Work to be completed:
Count every line below that holds the word "init", and give the number with no other words.

■ ■ ■ ■ ■ ■ ■

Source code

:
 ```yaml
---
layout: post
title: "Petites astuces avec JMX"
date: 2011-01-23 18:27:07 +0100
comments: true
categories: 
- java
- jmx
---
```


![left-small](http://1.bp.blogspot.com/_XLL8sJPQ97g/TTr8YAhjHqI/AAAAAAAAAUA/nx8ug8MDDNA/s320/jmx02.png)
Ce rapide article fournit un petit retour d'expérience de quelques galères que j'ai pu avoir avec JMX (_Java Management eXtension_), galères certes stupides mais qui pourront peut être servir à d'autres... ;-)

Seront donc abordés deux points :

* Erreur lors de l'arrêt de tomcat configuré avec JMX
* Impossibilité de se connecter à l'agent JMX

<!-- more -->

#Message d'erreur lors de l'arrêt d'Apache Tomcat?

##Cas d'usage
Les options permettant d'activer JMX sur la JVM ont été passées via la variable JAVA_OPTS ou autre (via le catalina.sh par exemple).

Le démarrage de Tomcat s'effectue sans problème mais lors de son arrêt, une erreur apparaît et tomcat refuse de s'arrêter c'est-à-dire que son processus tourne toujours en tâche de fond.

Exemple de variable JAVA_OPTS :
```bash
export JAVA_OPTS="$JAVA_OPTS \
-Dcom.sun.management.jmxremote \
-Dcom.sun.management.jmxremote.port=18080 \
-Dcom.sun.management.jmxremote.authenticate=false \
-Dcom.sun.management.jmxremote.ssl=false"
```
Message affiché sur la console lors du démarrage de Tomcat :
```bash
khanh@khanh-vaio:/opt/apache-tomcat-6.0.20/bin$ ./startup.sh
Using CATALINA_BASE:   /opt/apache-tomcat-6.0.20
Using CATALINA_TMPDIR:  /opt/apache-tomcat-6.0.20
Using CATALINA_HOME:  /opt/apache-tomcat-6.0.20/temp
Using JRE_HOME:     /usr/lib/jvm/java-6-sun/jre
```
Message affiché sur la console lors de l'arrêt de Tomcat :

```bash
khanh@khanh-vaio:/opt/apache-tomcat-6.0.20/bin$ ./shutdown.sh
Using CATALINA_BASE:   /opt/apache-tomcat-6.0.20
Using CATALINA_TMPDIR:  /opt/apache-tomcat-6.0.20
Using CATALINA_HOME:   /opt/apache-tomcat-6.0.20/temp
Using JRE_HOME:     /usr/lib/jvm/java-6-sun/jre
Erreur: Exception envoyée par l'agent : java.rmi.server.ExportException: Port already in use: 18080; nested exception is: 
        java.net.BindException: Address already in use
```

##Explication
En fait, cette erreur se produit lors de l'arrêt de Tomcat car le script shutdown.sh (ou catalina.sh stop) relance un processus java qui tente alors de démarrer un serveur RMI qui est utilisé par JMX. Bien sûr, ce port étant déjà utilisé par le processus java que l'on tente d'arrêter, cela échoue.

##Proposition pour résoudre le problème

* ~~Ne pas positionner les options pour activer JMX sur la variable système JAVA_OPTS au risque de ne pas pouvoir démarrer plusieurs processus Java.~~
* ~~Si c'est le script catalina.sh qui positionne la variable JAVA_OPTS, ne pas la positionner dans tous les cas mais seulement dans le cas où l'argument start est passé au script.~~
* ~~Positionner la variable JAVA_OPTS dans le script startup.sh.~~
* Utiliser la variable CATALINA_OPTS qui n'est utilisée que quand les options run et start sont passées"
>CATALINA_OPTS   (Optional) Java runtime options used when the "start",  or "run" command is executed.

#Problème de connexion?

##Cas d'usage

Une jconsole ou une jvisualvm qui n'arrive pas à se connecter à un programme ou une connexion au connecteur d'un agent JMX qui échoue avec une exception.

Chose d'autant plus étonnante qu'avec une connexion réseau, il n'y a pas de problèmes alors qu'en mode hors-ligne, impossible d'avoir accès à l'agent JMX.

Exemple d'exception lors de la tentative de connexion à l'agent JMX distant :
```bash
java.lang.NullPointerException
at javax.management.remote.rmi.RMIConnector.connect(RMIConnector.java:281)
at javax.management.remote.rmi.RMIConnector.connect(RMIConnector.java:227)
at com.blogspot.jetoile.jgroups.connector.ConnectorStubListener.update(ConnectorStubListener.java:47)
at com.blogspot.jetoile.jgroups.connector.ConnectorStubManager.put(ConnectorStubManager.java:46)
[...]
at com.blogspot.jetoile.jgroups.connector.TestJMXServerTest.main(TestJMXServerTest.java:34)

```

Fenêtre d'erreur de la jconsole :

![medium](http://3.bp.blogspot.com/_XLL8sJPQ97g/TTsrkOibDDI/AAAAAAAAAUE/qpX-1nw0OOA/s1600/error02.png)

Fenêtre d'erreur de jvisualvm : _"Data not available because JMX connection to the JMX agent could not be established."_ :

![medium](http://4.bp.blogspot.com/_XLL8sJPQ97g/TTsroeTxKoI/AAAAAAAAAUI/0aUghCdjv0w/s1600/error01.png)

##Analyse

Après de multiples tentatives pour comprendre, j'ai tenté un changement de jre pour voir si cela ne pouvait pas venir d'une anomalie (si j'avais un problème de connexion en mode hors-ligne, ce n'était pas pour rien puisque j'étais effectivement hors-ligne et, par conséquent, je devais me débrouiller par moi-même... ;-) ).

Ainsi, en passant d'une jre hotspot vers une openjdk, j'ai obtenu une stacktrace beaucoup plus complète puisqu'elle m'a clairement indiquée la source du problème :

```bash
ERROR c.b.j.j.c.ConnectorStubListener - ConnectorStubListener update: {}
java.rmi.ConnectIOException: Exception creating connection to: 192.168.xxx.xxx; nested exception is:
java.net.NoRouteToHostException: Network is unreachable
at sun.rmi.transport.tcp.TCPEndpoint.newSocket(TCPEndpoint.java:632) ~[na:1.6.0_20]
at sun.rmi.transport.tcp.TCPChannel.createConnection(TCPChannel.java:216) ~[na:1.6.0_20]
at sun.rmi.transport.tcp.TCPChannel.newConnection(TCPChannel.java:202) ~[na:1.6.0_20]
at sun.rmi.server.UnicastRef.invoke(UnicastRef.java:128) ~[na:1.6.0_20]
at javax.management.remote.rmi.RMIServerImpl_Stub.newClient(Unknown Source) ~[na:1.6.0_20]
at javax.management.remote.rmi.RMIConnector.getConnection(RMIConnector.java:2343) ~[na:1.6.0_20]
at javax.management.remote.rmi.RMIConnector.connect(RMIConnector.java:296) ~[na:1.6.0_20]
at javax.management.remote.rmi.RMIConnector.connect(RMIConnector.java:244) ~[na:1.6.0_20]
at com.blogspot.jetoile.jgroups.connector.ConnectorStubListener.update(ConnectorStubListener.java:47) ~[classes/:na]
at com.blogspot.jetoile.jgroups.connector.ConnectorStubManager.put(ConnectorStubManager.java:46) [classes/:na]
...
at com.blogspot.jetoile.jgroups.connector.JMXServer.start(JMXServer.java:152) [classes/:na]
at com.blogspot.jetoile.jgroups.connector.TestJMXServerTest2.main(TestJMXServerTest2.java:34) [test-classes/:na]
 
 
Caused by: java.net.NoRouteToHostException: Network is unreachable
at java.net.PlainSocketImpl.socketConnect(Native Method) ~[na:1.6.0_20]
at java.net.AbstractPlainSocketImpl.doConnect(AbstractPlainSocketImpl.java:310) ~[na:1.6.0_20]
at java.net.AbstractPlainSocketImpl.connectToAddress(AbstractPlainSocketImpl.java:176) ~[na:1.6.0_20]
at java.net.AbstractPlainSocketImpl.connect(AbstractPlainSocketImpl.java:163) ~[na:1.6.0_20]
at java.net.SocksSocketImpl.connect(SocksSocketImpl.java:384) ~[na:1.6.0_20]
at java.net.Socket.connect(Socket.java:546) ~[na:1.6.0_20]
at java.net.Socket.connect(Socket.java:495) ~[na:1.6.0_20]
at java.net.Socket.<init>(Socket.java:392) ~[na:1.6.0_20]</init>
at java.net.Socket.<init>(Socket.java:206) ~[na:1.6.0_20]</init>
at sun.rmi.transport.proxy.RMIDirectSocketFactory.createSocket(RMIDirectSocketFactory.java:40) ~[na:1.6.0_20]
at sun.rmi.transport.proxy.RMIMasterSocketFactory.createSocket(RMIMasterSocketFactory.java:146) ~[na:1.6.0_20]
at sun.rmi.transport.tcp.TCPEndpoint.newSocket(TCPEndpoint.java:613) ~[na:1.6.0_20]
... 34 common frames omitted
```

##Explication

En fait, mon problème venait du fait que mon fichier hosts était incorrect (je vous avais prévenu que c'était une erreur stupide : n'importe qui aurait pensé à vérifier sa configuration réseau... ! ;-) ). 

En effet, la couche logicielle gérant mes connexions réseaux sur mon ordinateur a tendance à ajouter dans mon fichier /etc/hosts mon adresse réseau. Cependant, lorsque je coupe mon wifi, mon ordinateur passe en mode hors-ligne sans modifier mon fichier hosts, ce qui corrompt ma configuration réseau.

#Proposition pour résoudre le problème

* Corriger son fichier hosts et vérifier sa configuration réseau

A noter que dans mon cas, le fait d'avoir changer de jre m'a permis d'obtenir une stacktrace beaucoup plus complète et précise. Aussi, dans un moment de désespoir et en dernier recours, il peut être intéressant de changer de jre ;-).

■ ■ ■ ■ ■ ■ ■

Exercise result:
2